### PROBLEM STATEMENT
From the line that contains "are the secrets" through the line that contains "or false: Static", output every line of the listing below exactly and leave out all the rest.

----------

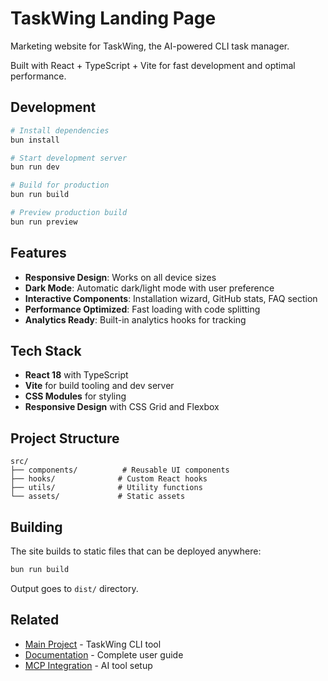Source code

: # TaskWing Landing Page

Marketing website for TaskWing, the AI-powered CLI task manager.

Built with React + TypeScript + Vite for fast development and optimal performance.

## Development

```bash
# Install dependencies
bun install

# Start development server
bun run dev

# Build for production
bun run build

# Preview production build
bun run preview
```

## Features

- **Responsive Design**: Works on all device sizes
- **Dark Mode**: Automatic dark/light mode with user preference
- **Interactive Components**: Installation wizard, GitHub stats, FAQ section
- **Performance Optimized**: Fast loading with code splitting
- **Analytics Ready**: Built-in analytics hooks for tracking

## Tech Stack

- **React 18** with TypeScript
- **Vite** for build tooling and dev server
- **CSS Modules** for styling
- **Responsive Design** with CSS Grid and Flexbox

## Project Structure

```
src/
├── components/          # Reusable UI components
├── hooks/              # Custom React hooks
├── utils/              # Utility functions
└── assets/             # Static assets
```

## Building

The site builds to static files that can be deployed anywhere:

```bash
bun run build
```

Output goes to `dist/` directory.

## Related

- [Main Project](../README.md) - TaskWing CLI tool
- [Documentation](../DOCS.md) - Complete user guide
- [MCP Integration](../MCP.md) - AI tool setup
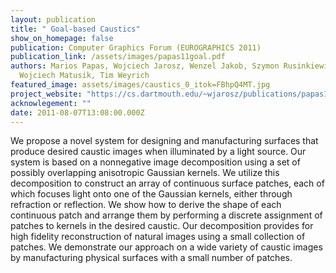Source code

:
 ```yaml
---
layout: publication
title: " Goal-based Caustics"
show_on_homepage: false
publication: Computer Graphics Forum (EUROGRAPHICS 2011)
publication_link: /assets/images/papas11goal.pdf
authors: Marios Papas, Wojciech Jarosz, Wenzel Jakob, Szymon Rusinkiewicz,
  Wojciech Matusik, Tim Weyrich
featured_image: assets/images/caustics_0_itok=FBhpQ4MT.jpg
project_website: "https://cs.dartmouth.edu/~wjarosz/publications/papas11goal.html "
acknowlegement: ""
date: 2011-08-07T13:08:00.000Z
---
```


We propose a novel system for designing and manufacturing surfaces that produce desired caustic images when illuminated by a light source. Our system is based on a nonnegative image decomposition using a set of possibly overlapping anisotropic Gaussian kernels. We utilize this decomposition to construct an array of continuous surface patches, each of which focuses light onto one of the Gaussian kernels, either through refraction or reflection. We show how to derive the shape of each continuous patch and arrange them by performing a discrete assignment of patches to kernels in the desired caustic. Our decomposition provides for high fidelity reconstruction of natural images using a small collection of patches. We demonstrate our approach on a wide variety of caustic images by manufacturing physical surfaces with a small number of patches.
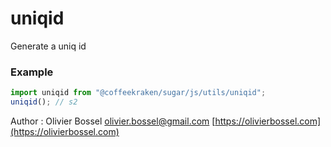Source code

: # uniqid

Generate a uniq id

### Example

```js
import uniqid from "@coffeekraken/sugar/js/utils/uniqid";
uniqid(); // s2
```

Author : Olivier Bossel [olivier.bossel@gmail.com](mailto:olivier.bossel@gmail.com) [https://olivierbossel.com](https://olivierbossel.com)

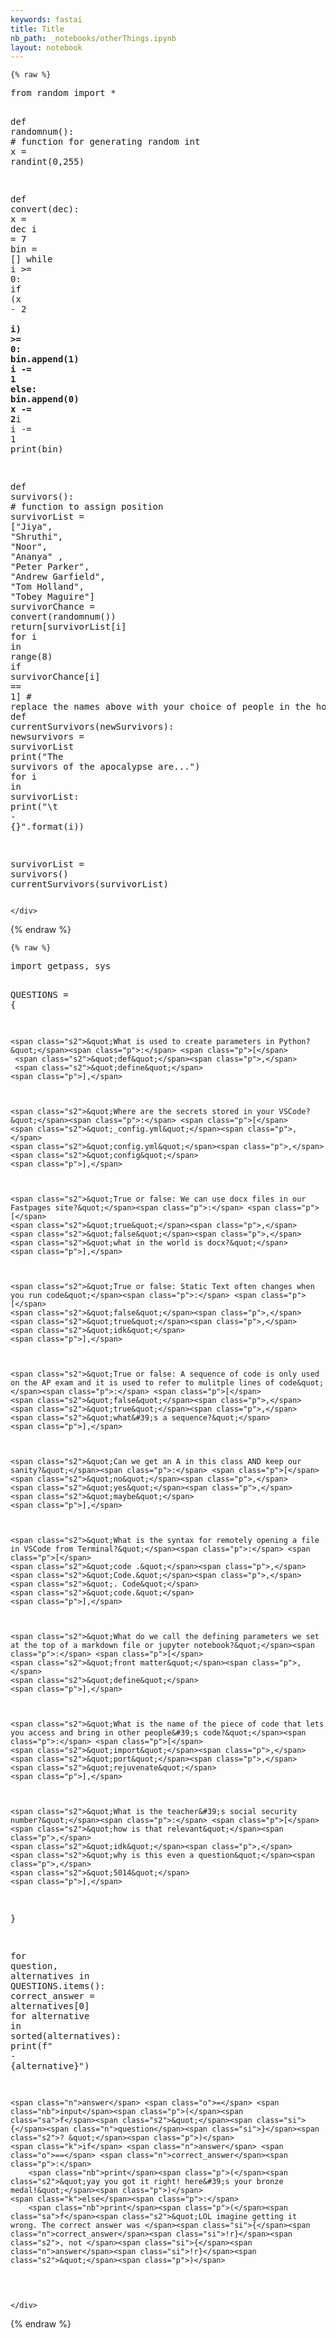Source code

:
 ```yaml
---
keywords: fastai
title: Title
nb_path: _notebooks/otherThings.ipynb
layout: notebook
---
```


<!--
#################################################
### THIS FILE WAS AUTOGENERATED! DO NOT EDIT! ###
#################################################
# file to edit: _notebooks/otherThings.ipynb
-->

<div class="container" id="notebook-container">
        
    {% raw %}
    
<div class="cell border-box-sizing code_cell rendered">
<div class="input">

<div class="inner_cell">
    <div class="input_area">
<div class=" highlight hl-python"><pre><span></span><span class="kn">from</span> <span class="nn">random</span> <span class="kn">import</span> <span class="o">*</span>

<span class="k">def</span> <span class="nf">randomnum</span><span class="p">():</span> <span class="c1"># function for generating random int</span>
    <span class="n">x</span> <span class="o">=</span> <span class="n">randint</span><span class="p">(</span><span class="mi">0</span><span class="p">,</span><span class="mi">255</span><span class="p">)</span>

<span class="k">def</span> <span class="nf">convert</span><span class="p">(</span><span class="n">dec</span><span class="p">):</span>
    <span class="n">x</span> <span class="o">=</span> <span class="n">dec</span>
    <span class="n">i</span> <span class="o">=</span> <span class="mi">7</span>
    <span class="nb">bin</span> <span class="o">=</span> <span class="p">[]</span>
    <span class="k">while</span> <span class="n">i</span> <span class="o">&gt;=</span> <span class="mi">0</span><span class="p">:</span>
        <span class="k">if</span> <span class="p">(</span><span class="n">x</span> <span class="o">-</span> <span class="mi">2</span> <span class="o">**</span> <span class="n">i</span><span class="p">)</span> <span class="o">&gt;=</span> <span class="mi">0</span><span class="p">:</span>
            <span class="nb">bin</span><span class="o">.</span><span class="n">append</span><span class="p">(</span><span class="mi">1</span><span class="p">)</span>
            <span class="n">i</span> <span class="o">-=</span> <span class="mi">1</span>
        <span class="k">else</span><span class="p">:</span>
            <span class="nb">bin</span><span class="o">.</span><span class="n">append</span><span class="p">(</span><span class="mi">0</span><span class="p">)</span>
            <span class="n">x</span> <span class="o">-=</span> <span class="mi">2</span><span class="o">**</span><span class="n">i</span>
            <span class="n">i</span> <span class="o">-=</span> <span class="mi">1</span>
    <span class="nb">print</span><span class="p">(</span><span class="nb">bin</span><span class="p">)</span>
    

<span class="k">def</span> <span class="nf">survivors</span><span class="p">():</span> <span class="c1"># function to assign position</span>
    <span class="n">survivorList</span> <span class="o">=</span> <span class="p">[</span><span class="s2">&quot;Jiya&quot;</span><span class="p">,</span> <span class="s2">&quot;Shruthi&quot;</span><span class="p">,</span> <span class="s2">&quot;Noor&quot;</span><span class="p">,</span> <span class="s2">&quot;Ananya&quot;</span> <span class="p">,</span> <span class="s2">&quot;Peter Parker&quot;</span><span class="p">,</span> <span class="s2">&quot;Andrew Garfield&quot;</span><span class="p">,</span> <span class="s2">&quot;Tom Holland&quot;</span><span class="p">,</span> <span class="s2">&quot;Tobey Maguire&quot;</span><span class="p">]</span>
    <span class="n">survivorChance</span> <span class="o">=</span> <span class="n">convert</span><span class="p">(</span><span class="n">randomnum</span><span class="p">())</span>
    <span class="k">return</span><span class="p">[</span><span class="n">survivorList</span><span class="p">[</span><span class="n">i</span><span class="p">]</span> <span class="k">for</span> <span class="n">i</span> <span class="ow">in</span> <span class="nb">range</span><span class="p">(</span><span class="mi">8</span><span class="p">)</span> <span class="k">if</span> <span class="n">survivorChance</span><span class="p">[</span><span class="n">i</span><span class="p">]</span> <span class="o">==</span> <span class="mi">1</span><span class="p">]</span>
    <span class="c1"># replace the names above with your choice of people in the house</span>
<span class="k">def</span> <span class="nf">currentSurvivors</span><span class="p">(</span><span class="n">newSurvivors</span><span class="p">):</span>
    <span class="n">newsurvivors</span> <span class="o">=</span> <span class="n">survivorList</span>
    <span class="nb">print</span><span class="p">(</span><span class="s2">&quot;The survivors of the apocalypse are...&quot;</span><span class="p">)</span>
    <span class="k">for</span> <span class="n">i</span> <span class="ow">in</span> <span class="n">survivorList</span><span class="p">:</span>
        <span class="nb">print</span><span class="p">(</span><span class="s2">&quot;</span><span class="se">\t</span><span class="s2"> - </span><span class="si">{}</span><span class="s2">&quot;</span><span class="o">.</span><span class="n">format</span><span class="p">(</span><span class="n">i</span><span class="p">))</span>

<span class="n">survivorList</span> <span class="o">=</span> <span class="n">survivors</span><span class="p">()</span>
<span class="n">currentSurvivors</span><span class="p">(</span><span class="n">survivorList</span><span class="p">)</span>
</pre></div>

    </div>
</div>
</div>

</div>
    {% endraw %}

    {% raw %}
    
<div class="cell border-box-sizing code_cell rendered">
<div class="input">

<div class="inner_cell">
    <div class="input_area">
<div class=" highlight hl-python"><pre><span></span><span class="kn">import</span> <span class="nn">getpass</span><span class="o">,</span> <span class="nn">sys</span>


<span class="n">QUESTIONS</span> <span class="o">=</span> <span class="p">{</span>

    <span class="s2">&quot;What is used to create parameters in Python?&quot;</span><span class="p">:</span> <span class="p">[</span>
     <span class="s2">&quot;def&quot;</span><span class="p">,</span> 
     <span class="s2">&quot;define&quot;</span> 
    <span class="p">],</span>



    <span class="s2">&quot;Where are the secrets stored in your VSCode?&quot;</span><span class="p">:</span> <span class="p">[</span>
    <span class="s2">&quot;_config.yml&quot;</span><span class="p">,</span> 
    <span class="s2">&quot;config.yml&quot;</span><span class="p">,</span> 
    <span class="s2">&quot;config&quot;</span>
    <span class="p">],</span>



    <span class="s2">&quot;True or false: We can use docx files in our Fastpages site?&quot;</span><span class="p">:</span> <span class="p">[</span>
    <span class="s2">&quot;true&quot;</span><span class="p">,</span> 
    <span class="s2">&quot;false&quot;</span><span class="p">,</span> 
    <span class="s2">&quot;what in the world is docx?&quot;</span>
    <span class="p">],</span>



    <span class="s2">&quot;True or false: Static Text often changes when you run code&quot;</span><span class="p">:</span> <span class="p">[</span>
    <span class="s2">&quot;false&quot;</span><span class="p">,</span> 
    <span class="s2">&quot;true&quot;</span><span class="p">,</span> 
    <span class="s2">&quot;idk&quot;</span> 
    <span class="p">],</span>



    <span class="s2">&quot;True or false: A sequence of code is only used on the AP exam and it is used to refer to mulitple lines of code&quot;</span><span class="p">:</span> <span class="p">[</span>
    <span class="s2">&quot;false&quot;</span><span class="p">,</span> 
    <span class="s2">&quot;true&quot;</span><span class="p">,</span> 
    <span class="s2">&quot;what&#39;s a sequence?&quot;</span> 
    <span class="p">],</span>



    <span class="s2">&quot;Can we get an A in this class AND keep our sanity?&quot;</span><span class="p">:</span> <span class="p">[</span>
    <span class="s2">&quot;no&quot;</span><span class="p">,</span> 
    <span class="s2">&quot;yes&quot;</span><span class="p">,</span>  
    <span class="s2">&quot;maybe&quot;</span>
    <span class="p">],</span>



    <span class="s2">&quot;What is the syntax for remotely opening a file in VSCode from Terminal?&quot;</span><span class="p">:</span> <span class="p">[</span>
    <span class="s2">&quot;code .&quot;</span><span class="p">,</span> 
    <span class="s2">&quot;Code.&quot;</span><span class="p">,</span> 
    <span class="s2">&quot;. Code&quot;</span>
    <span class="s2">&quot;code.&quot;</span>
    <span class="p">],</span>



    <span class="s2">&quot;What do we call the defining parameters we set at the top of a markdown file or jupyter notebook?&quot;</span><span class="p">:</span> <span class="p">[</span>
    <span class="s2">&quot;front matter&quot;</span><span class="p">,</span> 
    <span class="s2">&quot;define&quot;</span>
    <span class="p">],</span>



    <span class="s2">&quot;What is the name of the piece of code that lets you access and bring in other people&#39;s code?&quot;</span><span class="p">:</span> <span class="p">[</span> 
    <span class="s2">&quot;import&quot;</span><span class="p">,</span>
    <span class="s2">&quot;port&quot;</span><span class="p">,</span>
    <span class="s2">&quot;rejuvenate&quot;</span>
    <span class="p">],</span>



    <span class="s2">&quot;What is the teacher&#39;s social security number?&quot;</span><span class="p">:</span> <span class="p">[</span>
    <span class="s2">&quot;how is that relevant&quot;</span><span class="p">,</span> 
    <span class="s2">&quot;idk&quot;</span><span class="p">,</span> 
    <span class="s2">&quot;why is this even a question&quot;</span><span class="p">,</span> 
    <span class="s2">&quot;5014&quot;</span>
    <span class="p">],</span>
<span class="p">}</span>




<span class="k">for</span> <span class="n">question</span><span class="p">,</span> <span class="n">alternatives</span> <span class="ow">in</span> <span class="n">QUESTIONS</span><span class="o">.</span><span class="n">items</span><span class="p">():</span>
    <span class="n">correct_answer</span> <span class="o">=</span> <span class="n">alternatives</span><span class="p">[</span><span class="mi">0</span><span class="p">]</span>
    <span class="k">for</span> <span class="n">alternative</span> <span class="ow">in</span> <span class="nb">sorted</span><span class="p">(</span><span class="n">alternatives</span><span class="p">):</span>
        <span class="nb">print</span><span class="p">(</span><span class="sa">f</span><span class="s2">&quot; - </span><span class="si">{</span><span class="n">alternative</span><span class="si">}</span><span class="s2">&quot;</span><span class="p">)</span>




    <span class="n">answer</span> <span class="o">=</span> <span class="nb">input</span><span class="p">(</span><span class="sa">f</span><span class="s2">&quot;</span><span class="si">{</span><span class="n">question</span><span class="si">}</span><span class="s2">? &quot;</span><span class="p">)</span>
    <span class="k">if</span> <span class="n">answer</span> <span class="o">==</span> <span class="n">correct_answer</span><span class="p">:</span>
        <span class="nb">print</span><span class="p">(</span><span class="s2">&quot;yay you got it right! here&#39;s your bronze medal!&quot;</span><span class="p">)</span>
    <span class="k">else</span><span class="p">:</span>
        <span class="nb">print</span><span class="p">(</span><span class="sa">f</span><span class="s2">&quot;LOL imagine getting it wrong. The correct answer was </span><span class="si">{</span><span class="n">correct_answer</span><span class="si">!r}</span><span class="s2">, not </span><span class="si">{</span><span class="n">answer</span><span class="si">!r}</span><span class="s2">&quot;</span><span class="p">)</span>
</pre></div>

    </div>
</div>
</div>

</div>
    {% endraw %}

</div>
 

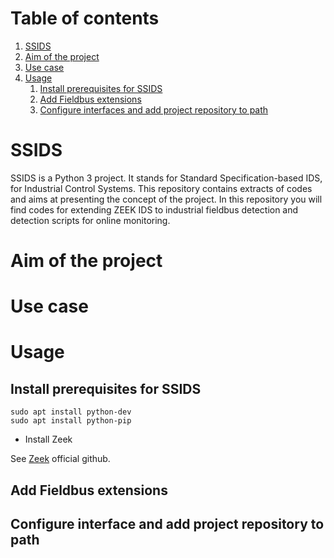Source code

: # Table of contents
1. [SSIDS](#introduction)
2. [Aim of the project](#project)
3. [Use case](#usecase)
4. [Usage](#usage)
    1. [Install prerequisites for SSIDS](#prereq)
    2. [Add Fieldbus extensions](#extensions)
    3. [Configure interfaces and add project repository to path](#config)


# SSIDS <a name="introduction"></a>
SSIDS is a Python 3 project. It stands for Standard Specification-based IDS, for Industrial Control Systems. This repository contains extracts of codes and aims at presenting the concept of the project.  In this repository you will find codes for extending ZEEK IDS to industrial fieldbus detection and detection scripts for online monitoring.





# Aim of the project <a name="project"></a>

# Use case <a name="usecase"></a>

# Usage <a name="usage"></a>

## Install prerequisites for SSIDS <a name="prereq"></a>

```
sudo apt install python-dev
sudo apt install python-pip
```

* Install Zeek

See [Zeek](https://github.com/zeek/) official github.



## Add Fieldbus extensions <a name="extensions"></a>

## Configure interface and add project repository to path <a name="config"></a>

----------

### EXERCISE OUTPUT
    <span class="s2">&quot;Where are the secrets stored in your VSCode?&quot;</span><span class="p">:</span> <span class="p">[</span>
    <span class="s2">&quot;_config.yml&quot;</span><span class="p">,</span> 
    <span class="s2">&quot;config.yml&quot;</span><span class="p">,</span> 
    <span class="s2">&quot;config&quot;</span>
    <span class="p">],</span>



    <span class="s2">&quot;True or false: We can use docx files in our Fastpages site?&quot;</span><span class="p">:</span> <span class="p">[</span>
    <span class="s2">&quot;true&quot;</span><span class="p">,</span> 
    <span class="s2">&quot;false&quot;</span><span class="p">,</span> 
    <span class="s2">&quot;what in the world is docx?&quot;</span>
    <span class="p">],</span>



    <span class="s2">&quot;True or false: Static Text often changes when you run code&quot;</span><span class="p">:</span> <span class="p">[</span>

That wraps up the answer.